# Finite state automata

## Deterministic finite-state automaton

A deterministic finite-state automaton (DFA) is a *finite-state machine* (a mathematical model of computation) that accepts or rejects a given string of symbols by progressing through a state sequence uniquely defined by the string. 

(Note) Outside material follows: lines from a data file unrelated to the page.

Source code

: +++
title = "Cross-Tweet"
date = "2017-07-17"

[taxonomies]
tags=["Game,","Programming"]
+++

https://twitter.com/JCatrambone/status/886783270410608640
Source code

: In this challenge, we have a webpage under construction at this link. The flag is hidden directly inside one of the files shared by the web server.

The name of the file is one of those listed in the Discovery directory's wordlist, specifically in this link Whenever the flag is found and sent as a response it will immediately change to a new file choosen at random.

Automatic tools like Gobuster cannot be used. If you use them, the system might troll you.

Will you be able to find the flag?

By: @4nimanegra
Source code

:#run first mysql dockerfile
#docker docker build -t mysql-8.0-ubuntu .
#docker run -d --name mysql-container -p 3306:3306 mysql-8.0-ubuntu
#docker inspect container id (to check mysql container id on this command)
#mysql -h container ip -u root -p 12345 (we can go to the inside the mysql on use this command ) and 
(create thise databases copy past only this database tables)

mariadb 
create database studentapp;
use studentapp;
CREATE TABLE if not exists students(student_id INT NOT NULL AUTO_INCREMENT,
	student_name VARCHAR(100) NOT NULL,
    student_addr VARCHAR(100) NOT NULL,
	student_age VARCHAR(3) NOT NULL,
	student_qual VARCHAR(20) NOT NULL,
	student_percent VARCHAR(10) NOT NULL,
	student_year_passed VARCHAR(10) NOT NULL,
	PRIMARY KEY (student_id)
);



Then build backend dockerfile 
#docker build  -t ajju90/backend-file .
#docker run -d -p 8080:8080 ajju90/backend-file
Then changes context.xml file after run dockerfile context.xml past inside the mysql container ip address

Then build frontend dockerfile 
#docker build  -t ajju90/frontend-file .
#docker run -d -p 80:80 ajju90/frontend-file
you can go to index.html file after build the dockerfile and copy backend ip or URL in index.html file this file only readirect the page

Formally, a DFA is defined as a 5-tuple  ($Q, \Sigma, \delta, q_0, F$) where:
 - $Q$ is a finite set of states
 - $\Sigma$ is a finite alphabet
 - $\delta : Q \times \Sigma \to Q$ is the transition function
 - $q_0 \in Q$ is the start state
 - $F \subseteq Q$ is the set of accept states

![DFA example](dfa_example.png)
*This DFA example accepts the strings ending in 1, with:*

 - $Q = \{q_1, q_2\}$,
 - $\Sigma = \{0,1\}$, 
 - $\delta(q_1,0) = q_1,\quad \delta(q_1,1) = q_2,\quad \delta(q_2,0) = q_1,\quad \delta(q_2,1) = q_2$,
 - $q_0 = q_1$,
 - $F = \{q_2\}$



## Regular languages

The DFA $M$ recognises the language $L$ if $L = \{\, w \mid M \text{ accepts } \,w\}$. 
 - The language $L$ is the set of all strings that the DFA $M$ accepts

A regular language is any language that can recognised by some DFA.
 - If you can build a DFA that accepts exactly the strings in that language, then that language is regular

### Regular expressions

A regular expression defines a regular language. 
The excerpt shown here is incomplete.